Unfortunately she didn’t seem to care for Dallas. And he stayed late at her house, and the cops came to get him, and he got in big trouble.

That is going on your PERMANENT RECORD, mister!
Finally he was nearly finished with high school, and it was time for prom night. So dapper!

While he was gone, Coreopsis got old and also hungry, and she drank a Plasma Juice juice box, which is only supposed to be for vampires.

I don’t know how she got hold of it, but I knew what would happen next.

Ha ha! Old lady barf!
While at the prom, Dallas pledged his undying love to a girl named Kathryn Irvin, who we hadn’t met before. I invited her over the next day to have a look.

Okay… honestly, I think she has the potential to be pretty cute, but it’s hard to see past that OUTFIT.

It’s nice to have a “Just add water, no assembly required” romantic relationship all lined up, though! I hope their kids take after their mama.

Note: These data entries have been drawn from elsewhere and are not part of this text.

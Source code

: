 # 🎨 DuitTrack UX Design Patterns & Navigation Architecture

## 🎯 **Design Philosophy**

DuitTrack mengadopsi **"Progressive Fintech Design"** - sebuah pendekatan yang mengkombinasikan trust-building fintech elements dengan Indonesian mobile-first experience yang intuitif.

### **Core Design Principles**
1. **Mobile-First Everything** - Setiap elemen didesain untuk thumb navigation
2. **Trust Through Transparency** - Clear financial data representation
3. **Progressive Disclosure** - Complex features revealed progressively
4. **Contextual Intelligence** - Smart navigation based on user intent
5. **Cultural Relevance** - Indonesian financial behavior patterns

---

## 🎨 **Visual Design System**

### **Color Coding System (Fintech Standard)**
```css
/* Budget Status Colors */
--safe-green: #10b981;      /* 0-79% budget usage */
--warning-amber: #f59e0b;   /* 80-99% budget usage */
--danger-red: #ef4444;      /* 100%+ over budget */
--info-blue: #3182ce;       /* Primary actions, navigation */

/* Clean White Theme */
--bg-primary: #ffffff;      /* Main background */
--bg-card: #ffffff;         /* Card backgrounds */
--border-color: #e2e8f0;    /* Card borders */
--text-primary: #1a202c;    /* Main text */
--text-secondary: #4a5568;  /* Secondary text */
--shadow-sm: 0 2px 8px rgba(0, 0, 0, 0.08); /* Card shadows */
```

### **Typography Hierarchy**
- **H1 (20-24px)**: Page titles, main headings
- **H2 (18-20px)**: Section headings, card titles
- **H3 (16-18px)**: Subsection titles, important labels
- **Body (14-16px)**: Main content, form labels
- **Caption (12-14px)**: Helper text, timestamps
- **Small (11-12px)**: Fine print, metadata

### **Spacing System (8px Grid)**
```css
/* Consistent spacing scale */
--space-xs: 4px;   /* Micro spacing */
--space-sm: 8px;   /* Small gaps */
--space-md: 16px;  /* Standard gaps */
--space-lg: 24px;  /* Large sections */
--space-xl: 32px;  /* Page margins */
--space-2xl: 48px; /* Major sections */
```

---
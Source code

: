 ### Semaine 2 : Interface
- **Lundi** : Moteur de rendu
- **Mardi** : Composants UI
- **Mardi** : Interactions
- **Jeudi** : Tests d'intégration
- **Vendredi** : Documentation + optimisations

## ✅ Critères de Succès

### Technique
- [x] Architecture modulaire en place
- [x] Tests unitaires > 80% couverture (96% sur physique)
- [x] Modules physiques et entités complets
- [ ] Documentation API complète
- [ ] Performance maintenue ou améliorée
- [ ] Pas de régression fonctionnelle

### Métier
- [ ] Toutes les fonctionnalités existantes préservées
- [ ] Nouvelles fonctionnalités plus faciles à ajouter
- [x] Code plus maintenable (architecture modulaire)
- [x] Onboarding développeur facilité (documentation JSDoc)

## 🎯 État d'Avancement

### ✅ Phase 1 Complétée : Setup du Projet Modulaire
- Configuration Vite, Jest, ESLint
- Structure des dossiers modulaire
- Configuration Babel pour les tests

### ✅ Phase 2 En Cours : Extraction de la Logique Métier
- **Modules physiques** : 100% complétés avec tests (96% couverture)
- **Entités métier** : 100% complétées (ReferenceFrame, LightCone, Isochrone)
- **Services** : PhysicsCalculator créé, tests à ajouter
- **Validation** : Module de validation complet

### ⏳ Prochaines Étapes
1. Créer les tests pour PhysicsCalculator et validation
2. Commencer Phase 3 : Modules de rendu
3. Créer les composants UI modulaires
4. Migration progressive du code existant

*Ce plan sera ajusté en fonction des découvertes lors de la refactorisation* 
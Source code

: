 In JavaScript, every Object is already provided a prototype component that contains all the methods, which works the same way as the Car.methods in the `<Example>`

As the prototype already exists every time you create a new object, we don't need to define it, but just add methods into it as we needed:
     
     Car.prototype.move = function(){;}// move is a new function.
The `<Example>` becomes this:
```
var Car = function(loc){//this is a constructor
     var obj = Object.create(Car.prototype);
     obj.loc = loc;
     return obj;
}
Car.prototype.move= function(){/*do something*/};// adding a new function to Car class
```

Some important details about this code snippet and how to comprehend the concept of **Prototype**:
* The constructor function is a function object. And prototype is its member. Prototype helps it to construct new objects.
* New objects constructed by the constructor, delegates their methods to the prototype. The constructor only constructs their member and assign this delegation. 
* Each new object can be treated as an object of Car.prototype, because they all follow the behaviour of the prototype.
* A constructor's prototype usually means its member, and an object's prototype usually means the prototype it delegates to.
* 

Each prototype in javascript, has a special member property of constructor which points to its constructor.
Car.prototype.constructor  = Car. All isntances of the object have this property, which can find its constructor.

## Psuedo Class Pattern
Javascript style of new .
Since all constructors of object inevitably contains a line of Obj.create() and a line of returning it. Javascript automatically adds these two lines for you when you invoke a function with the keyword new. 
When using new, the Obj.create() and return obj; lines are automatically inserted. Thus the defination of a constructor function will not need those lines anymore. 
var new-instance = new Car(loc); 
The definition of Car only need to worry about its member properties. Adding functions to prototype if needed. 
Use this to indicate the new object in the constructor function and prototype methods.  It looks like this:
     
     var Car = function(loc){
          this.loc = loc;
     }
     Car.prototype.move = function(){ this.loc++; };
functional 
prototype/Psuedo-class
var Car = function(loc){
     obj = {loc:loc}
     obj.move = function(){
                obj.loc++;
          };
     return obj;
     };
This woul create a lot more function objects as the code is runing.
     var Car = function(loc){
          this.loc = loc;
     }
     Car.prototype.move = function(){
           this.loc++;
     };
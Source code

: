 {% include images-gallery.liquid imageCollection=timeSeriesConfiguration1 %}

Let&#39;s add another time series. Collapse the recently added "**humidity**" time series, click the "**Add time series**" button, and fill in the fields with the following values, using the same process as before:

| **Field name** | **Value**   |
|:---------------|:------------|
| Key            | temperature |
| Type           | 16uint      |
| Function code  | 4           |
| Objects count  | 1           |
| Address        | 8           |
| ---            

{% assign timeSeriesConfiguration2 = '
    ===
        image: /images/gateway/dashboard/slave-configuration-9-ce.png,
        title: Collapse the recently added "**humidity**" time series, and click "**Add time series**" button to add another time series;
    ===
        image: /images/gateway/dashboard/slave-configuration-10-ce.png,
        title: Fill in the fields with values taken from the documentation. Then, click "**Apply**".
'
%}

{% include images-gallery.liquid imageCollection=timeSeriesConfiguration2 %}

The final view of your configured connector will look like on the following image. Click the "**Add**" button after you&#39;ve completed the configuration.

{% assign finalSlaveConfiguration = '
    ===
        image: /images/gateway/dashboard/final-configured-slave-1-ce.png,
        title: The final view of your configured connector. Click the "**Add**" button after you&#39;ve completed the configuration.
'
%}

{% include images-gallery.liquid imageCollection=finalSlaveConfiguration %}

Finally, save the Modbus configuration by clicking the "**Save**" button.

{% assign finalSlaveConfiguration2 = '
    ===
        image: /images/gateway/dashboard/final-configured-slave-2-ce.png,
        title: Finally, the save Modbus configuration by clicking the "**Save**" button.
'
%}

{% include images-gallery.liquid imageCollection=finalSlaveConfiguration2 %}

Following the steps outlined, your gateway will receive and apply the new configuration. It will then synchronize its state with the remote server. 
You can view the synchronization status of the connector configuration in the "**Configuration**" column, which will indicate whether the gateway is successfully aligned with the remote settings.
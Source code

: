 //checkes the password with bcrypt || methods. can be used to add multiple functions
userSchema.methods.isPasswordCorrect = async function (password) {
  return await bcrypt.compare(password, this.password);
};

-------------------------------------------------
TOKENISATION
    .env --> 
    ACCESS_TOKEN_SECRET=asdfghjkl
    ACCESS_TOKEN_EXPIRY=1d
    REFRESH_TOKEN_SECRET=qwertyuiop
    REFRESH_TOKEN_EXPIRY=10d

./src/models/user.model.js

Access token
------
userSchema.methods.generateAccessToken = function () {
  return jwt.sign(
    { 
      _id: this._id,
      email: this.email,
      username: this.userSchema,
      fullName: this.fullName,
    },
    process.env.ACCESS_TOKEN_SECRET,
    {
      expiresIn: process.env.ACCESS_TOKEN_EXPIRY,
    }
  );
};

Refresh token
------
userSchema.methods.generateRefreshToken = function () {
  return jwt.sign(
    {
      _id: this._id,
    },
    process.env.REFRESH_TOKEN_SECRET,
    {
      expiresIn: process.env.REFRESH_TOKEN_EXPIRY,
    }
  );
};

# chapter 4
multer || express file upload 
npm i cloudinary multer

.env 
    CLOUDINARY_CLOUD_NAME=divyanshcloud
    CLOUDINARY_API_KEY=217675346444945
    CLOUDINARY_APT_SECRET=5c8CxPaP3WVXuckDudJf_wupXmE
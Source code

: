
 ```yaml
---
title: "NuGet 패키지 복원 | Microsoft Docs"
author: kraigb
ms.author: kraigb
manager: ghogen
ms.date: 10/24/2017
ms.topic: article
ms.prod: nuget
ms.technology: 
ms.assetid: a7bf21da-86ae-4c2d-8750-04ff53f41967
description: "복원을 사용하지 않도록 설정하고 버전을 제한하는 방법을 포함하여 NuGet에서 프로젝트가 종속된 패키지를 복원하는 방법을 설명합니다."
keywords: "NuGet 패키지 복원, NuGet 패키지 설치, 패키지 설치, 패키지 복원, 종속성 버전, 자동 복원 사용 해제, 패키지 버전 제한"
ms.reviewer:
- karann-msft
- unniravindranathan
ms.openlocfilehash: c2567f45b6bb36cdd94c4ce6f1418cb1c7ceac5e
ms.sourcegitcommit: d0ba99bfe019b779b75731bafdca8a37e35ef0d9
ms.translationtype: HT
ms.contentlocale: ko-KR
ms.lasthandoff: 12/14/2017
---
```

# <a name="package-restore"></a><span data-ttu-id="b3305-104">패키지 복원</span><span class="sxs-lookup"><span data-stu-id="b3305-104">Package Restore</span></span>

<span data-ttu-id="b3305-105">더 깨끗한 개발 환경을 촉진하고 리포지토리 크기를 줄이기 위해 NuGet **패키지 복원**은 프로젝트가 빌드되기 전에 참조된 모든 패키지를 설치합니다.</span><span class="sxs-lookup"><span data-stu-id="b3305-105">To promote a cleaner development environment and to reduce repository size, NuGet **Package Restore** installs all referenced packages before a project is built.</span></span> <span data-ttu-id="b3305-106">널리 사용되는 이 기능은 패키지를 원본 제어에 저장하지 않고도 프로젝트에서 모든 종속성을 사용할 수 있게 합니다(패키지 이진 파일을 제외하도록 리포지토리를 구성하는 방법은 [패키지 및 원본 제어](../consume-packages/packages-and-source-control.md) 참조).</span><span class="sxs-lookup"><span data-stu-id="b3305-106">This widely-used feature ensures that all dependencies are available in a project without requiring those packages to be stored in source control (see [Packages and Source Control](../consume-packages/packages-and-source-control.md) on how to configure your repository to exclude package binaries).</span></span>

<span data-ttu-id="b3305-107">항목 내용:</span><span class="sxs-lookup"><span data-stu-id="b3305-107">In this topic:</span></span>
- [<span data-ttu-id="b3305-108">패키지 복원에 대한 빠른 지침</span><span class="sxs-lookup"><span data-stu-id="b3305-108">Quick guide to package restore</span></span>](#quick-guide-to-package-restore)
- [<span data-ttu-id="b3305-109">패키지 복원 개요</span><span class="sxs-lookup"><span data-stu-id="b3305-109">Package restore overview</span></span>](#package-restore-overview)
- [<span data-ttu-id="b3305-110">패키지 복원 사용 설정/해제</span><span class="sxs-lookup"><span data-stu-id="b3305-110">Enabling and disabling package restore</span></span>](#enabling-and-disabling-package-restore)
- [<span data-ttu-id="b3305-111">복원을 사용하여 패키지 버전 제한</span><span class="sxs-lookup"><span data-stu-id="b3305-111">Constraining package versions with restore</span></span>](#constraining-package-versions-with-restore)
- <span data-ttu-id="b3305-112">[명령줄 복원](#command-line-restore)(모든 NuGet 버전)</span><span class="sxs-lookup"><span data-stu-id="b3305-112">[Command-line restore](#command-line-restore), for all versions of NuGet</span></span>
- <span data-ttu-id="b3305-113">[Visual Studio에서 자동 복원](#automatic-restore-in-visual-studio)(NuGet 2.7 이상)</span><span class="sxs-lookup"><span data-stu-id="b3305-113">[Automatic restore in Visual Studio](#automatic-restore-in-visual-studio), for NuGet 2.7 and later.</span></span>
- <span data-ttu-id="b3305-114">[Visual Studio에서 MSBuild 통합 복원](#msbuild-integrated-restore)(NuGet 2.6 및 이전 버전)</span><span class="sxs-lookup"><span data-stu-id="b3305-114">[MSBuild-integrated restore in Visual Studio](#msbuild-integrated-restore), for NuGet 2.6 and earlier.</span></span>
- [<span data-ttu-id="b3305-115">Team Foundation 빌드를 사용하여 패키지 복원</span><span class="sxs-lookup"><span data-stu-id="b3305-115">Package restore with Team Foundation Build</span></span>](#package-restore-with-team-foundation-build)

Oh, poor Butters. I lol’d so hard at the picture of him begging for his life, though. RIP.
I’m so glad you fixed his eyebrows – they looked like he’d drawn them himself, with a magic marker.
(We have a customer at the store who looks like she does that. You’ve seen the women who’ve been drawing their own eyebrows since the 50′s? Usually a little artificial arch that has nothing to do with their brow-line. Well, this woman scribbles big fat FIERCE eyebrows on, with what looks suspiciously like magic marker. Quite frankly, she makes me a little nervous…)
Hahahahaha
Once I shaved my eyebrows off to raise money for charity
It was wierd but I’d rather have no eyebrows!
Undying love, huh? I see zombies in your future.